E-Posta : atabay64@gmail.com
2. Dünya Savaşı’ndan Avrupa devletleri her alanda bıkkın, yorgun ve tükenmiş olarak çıkmışlardı. Savaş sırasında müttefik olan Sovyetler Birliği’nin savaş sonrasında Orta ve Batı Avrupa’yı tehdit edecek bir konuma gelmesi, Türkiye’den Boğazlar konusunda taviz talep etmesi Amerika Birleşik Devletleri’nin harekete geçirmiş ve Amerikan Dışişleri Bakanı George Marshall 5 Haziran 1947’de Harvard Üniversitesinde yaptığı bir konuşmada Türkiye’nin de içinde bulunduğu on altı Avrupa ülkesine kalkınmalarını sağlamak için yardım yapılacağını açıklamıştı.
Tarihe “Marshall Planı” olarak geçecek olan bu yardım programı bir dizi görüşme ve anlaşmalardan sonra 1948 yılında yürürlüğe girdi.
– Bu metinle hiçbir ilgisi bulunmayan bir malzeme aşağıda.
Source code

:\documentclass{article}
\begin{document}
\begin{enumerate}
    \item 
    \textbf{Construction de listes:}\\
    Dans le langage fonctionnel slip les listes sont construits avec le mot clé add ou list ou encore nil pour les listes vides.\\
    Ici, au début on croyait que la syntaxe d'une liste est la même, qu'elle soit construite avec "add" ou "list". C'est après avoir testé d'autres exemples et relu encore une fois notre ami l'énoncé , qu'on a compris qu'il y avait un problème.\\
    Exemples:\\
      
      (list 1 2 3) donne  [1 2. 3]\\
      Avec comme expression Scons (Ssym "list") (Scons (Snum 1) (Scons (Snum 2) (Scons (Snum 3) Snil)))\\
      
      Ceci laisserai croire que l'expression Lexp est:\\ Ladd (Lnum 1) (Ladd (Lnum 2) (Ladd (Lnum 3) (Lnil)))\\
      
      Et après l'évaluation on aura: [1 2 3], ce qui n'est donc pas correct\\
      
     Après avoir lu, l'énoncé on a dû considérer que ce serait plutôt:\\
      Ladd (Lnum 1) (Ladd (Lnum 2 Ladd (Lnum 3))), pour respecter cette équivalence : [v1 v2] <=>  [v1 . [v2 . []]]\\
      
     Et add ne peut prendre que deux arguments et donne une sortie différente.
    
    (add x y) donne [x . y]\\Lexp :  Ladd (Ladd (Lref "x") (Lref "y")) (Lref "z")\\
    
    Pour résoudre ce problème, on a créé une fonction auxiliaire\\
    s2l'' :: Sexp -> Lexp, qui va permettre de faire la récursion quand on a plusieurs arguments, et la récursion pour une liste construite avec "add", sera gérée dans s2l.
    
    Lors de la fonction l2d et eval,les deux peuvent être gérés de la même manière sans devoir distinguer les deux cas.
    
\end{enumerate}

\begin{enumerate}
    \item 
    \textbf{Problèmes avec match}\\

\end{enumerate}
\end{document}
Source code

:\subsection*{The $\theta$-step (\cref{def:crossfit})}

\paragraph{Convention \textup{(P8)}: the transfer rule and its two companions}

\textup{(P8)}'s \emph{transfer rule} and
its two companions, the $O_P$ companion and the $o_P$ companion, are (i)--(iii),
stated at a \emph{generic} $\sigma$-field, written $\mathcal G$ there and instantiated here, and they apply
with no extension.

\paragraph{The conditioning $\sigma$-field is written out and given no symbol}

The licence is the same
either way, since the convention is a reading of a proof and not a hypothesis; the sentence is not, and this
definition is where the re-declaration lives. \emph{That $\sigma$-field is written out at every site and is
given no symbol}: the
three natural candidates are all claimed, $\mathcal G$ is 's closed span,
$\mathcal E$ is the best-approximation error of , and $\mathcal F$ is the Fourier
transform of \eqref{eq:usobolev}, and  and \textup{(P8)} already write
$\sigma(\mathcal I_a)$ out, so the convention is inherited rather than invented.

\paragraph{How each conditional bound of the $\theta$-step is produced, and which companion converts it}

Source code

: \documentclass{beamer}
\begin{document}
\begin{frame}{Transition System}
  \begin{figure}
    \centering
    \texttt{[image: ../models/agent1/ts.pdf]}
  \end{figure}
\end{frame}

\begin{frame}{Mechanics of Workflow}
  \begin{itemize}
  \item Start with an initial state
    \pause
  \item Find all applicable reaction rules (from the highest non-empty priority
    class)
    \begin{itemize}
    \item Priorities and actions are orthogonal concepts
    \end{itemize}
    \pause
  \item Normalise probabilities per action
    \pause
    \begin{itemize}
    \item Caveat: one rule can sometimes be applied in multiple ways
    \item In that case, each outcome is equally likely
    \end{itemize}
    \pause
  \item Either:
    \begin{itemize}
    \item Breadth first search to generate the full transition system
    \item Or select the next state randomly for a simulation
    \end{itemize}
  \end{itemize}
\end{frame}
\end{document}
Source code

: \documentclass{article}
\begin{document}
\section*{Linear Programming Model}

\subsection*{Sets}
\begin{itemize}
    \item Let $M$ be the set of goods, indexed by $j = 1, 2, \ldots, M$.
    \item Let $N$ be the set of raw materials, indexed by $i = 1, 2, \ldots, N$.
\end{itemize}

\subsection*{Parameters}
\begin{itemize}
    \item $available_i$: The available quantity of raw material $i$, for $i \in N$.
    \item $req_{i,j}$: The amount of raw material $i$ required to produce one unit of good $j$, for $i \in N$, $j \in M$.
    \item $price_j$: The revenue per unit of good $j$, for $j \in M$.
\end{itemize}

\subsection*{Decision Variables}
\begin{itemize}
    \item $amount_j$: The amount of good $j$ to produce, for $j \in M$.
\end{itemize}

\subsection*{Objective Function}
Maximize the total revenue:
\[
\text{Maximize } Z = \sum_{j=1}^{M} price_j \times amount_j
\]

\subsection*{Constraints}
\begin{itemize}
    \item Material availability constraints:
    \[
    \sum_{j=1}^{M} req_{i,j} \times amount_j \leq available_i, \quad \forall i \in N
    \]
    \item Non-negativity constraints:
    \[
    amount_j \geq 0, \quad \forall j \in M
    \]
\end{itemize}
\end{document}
Marshall yardımları sonucu Avrupa’daki sanayi üretimi savaş öncesine oranla % 25 artarken, tarımsal üretim de % 14 oranında artış gösterecekti.
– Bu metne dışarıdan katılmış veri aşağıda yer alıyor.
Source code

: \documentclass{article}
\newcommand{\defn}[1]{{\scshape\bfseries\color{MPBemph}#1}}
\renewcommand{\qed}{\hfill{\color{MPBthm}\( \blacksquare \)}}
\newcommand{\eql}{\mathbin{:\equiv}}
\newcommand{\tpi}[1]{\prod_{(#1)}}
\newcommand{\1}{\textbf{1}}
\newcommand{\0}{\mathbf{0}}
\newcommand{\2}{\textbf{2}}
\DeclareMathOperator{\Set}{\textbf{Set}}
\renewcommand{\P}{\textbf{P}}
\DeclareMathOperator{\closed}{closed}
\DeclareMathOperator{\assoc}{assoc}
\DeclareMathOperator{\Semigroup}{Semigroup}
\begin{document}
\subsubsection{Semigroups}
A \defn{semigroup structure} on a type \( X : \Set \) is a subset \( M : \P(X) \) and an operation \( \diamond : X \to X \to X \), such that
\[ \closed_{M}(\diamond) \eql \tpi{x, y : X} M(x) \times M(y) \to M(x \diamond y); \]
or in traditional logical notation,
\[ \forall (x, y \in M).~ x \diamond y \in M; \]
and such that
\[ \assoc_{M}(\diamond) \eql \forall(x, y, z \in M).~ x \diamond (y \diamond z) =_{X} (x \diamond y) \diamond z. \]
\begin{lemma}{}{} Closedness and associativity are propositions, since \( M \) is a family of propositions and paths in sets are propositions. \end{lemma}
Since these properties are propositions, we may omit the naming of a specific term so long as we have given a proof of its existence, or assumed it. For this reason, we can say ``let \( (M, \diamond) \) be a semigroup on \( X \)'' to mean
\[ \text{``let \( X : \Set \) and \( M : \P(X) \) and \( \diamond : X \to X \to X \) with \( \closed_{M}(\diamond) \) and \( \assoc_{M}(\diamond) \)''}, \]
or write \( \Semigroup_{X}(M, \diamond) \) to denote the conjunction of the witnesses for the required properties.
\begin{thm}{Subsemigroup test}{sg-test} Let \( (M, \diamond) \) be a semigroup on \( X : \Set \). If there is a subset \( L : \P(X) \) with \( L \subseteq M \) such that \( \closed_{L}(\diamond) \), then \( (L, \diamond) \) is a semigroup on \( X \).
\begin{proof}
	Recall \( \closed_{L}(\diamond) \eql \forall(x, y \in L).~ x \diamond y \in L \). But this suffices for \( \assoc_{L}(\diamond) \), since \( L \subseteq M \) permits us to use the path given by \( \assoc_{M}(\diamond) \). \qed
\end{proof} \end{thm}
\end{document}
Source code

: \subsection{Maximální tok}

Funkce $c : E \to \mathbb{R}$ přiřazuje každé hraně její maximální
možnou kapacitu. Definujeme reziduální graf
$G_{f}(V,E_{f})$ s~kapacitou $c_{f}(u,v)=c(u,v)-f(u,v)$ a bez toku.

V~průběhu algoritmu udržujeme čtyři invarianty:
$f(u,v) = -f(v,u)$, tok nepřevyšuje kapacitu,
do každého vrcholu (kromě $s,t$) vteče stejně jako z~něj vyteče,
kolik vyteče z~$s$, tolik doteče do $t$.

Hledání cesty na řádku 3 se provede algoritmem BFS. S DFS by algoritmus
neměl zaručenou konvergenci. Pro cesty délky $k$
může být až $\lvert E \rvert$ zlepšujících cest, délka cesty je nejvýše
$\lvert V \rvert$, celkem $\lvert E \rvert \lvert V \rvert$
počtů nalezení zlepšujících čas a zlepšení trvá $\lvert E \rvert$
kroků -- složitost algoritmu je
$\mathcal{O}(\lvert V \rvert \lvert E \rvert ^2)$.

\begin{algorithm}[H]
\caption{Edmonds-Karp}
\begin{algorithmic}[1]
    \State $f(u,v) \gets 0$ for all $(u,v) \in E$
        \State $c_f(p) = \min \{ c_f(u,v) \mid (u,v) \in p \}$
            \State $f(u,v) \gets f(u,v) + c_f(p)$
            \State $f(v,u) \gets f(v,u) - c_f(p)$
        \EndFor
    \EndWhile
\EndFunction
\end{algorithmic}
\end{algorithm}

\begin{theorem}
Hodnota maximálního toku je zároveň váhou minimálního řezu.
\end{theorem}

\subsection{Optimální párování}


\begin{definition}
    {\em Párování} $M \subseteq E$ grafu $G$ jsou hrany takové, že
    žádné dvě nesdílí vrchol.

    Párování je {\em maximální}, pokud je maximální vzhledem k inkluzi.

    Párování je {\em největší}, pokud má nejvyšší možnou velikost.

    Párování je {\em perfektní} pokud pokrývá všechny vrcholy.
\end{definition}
Türkiye bir tarım ülkesiydi ve tarım daha ziyade insan gücüne dayalı şekilde yapılıyordu. Traktör kullanımı çok azdı. Marshall Planı uygulamaya başlayınca Amerika’dan traktör ithalatına başlandı. Amerikan Oliver firmasının traktörleri ilk kez İstanbul’a gemi ile geldiğinde Amerikan Yardım Heyeti’nin Başkanı Russell Dorr’un da katıldığı bir tören yapılacaktı. Traktörler Dolmabahçe Sarayı’nın yanında bulunan alanı getirilerek güzel bir tören düzenlendi. Bu traktörleri Vehbi Koç getirmişti.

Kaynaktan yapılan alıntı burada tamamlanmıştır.